§ **Assignment**: Pictures stay out of the copy. Everything else in the records must be repeated exactly.

§ **Record set**:
____

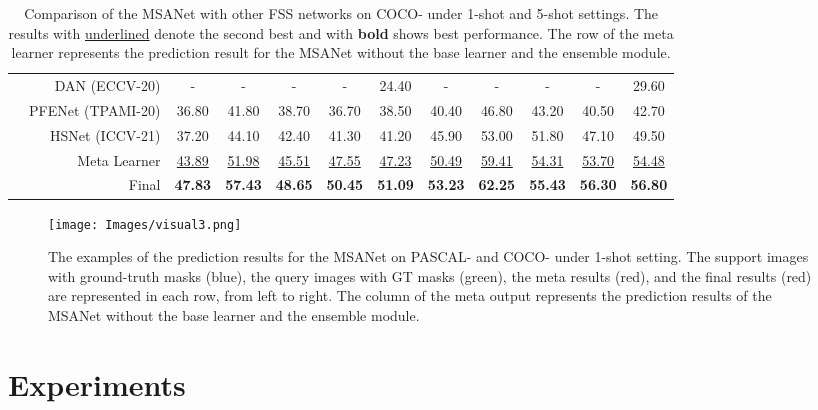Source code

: \documentclass[10pt,twocolumn,letterpaper]{article}
\begin{document}
\begin{table*}[h]
\begin{adjustbox}{width=0.8\textwidth}
\begin{tabular}{l r| c c c c c | c c c c c }
& DAN (ECCV-20) \cite{FSS11} & - & - & - & - & 24.40 & - & - & - & - &29.60 \\
& PFENet (TPAMI-20) \cite{FSS2PFE} & 36.80 & 41.80 & 38.70 & 36.70 & 38.50 & 40.40 & 46.80 & 43.20 & 40.50 & 42.70 \\
& HSNet (ICCV-21) \cite{FSS9Hsnet} & 37.20 & 44.10 & 42.40 & 41.30 & 41.20 & 45.90 & 53.00 & 51.80 & 47.10 & 49.50\\
\cline{2-12}
&Meta Learner & \underline{43.89} & \underline{51.98} & \underline{45.51} & \underline{47.55} & \underline{47.23} & \underline{50.49} & \underline{59.41} & \underline{54.31} & \underline{53.70} & \underline{54.48}\\
\rowcolor{lightgray}
\cellcolor[HTML]{FFFFFF} & Final & \textbf{47.83} & \textbf{57.43} & \textbf{48.65} & \textbf{50.45}& \textbf{51.09} & \textbf{53.23} & \textbf{62.25} & \textbf{55.43} & \textbf{56.30} & \textbf{56.80}\\\midrule\end{tabular}
\end{adjustbox}
\caption{\label{cocotable}Comparison of the MSANet with other FSS networks on COCO- under 1-shot and 5-shot settings. The results with \underline{underlined} denote the second best and with \textbf{bold} shows best performance. The row of the meta learner represents the prediction result for the MSANet without the base learner and the ensemble module.}
\end{table*}

\begin{figure*}[t]
\centering
\texttt{[image: Images/visual3.png]}
\caption{The examples of the prediction results for the MSANet on PASCAL- and COCO- under 1-shot setting. The support images with ground-truth masks (blue), the query images with GT masks (green), the meta results (red), and the final results (red) are represented in each row, from left to right. The column of the meta output represents the prediction results of the MSANet without the base learner and the ensemble module.}
\label{fig:visual}
\end{figure*}
\section{Experiments}
\end{document}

____

§ **Task result**:
Source code

: \documentclass[10pt,twocolumn,letterpaper]{article}
\begin{document}
\begin{table*}[h]
\begin{adjustbox}{width=0.8\textwidth}
\begin{tabular}{l r| c c c c c | c c c c c }
& DAN (ECCV-20) \cite{FSS11} & - & - & - & - & 24.40 & - & - & - & - &29.60 \\
& PFENet (TPAMI-20) \cite{FSS2PFE} & 36.80 & 41.80 & 38.70 & 36.70 & 38.50 & 40.40 & 46.80 & 43.20 & 40.50 & 42.70 \\
& HSNet (ICCV-21) \cite{FSS9Hsnet} & 37.20 & 44.10 & 42.40 & 41.30 & 41.20 & 45.90 & 53.00 & 51.80 & 47.10 & 49.50\\
\cline{2-12}
&Meta Learner & \underline{43.89} & \underline{51.98} & \underline{45.51} & \underline{47.55} & \underline{47.23} & \underline{50.49} & \underline{59.41} & \underline{54.31} & \underline{53.70} & \underline{54.48}\\
\rowcolor{lightgray}
\cellcolor[HTML]{FFFFFF} & Final & \textbf{47.83} & \textbf{57.43} & \textbf{48.65} & \textbf{50.45}& \textbf{51.09} & \textbf{53.23} & \textbf{62.25} & \textbf{55.43} & \textbf{56.30} & \textbf{56.80}\\\midrule\end{tabular}
\end{adjustbox}
\caption{\label{cocotable}Comparison of the MSANet with other FSS networks on COCO- under 1-shot and 5-shot settings. The results with \underline{underlined} denote the second best and with \textbf{bold} shows best performance. The row of the meta learner represents the prediction result for the MSANet without the base learner and the ensemble module.}
\end{table*}

\begin{figure*}[t]
\centering
\texttt{[image: Images/visual3.png]}
\caption{The examples of the prediction results for the MSANet on PASCAL- and COCO- under 1-shot setting. The support images with ground-truth masks (blue), the query images with GT masks (green), the meta results (red), and the final results (red) are represented in each row, from left to right. The column of the meta output represents the prediction results of the MSANet without the base learner and the ensemble module.}
\label{fig:visual}
\end{figure*}
\section{Experiments}
\end{document}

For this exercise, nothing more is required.